Los cadáveres, que presentaban impactos de bala y avanzado estado de descomposición, fueron trasladados a Medicina Legal, donde la plena identidad de Sheerydan y Keyla fue ratificada el 2 de marzo ante el dolor de sus seres queridos, reportó El Tiempo.

La inspección judicial en el sitio del hallazgo permitió recolectar evidencias físicas adicionales que, sumadas al testimonio de los vecinos, ayudaron a reconstruir la ruta que utilizaron los asesinos para ocultar los restos en el lote baldío de la carrera 18 con calle 37C.

Nexos con estructuras criminales y móviles

Una de las principales hipótesis de las autoridades sugiere que las menores asistieron a una vivienda donde se encontraban integrantes de la estructura criminal ‘Los Costeños’ y allí una de ellas fue señalada de ser informante de un grupo rival, indicó El Heraldo.

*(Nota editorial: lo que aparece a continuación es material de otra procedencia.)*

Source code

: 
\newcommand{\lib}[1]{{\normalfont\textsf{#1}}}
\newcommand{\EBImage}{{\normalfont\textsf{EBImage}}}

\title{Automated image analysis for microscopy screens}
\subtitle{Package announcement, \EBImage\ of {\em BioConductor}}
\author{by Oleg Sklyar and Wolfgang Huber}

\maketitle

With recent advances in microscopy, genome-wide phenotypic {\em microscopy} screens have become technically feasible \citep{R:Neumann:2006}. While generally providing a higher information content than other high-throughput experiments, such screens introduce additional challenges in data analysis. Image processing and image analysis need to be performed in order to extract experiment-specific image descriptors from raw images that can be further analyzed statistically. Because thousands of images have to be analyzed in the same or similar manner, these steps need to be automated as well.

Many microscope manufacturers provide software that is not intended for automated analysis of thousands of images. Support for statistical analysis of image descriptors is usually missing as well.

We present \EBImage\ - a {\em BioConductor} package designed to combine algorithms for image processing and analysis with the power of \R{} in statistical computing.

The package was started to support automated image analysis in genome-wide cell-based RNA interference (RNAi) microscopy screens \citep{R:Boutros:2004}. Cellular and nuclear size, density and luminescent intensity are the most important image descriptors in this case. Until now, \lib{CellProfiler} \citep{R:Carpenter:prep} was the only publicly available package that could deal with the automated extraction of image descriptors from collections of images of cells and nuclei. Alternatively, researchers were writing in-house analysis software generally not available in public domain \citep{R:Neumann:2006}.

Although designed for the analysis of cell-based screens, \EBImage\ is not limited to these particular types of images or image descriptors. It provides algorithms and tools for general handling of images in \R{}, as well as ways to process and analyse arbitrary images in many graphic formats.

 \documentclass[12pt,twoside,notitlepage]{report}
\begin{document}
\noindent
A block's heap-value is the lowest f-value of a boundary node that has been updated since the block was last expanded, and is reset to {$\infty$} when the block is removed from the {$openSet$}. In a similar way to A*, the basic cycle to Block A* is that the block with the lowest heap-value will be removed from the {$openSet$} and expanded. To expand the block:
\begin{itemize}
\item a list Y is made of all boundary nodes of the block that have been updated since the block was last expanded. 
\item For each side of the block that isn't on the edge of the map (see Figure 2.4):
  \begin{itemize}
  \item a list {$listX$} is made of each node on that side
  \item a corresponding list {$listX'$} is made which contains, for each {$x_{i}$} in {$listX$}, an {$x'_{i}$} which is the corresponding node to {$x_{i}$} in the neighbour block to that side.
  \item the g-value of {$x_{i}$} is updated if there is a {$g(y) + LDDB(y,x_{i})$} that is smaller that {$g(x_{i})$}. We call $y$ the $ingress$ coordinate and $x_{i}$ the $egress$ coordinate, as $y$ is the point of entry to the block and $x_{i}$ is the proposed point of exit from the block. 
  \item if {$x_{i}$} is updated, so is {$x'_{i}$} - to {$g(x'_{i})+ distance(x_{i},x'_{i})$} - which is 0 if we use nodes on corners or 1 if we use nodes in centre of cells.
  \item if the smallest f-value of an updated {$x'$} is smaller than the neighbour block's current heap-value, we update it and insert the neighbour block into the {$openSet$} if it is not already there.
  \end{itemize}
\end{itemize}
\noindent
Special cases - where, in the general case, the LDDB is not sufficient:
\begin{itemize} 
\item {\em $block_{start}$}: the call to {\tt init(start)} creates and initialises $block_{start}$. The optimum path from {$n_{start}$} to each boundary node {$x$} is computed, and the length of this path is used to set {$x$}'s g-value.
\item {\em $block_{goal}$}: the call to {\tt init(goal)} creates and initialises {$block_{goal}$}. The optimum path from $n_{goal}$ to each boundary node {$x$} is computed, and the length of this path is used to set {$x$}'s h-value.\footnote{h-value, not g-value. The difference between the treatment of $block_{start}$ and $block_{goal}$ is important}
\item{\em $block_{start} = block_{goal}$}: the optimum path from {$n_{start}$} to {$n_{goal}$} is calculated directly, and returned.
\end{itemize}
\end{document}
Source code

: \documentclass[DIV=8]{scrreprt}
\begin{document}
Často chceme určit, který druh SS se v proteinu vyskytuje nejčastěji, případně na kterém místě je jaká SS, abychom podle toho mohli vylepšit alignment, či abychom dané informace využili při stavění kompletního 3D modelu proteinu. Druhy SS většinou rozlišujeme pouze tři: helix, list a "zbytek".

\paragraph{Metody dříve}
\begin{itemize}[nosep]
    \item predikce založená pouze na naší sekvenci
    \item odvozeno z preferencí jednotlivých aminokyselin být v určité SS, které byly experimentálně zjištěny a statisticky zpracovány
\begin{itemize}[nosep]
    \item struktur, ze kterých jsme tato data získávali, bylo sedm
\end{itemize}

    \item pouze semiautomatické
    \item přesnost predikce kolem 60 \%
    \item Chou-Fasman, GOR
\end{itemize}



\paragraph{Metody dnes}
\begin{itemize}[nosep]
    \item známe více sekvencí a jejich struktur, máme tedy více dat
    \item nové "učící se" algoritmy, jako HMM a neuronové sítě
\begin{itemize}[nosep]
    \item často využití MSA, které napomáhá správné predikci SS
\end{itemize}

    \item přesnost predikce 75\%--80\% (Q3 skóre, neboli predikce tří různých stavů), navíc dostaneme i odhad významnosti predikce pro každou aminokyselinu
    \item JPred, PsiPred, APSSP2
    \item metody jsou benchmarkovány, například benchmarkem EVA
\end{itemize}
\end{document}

Presuntamente, Keyla fue asesinada primero frente a su hermana menor de 14 años, quien permaneció retenida tres días adicionales mientras los captores intentaban extorsionar a la familia antes de decidir asesinarla también para no dejar testigos.

Las investigaciones apuntan a que el miedo de los secuestradores a ser identificados por la menor de 14 años fue el detonante para que acabaran con su vida, a pesar de que inicialmente se planteó la posibilidad de liberarla tras el pago del dinero.

Antecedentes, fuga y negligencia denunciada

Sobre los detenidos, se conoció que el menor involucrado, alias “El Mono”, era un prófugo de la justicia que se había evadido de un centro de reclusión para adolescentes en 2025, lo que ha generado fuertes cuestionamientos sobre los controles estatales.

La familia de las víctimas denunció que al reportar la desaparición, las autoridades desestimaron el caso tildándolo de “autosecuestro”, una respuesta que, según la hermana mayor Wendy Hernández en entrevista con Semana, retrasó injustificadamente la búsqueda de las menores.

Wendy Hernández concluyó que las autoridades se burlaron del dolor de su madre y que, de haber actuado con la rapidez que exige la ley para menores desaparecidos, el trágico final de Sheerydan y Keyla podría haberse evitado.